(Stored dataset items)
==========
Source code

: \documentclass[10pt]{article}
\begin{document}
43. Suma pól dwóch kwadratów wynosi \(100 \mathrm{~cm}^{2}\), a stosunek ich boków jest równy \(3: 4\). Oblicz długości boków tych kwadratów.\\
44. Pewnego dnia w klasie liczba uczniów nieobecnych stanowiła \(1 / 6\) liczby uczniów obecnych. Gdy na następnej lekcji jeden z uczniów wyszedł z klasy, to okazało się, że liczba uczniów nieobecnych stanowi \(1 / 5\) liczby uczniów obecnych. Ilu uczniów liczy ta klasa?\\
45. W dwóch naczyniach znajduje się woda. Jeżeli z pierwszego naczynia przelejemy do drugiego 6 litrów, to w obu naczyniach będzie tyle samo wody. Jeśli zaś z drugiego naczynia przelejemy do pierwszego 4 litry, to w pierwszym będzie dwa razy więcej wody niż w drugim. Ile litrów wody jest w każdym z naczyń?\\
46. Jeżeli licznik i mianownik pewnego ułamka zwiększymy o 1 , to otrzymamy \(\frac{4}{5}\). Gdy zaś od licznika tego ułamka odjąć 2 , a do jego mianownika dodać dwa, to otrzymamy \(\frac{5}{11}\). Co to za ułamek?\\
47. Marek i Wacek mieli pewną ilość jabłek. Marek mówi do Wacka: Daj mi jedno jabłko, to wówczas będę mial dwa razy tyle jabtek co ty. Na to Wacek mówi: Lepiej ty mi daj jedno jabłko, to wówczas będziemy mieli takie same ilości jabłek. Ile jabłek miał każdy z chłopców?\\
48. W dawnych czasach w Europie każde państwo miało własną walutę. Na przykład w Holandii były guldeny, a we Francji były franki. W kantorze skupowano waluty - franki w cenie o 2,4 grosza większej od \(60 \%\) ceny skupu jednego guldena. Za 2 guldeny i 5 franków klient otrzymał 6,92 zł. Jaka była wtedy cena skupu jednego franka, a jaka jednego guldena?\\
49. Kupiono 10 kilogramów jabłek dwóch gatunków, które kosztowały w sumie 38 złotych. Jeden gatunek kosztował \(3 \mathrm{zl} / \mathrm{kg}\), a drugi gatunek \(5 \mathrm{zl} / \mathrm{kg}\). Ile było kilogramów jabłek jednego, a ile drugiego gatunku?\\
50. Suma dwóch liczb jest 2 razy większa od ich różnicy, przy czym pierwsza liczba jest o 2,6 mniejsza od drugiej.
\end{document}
==========
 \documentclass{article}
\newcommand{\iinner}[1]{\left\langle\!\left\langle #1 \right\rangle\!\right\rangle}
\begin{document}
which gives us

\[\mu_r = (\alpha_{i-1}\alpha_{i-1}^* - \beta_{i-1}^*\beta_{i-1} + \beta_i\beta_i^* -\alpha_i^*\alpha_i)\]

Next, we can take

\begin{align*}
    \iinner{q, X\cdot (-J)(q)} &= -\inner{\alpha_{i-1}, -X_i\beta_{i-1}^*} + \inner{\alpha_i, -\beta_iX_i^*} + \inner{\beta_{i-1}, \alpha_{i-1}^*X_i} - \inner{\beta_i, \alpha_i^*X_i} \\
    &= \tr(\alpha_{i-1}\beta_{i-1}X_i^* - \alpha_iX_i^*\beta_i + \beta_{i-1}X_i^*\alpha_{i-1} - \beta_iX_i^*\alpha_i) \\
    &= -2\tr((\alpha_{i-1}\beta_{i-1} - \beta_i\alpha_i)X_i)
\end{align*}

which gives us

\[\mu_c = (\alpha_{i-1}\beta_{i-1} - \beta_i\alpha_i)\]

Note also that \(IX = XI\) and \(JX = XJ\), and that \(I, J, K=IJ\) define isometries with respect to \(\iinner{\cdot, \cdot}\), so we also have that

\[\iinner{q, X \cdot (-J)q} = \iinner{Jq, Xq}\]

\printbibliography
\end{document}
==========
» Work task: Go through the records and count the lines that include the string "article"; state that number alone.

» Answer section: 2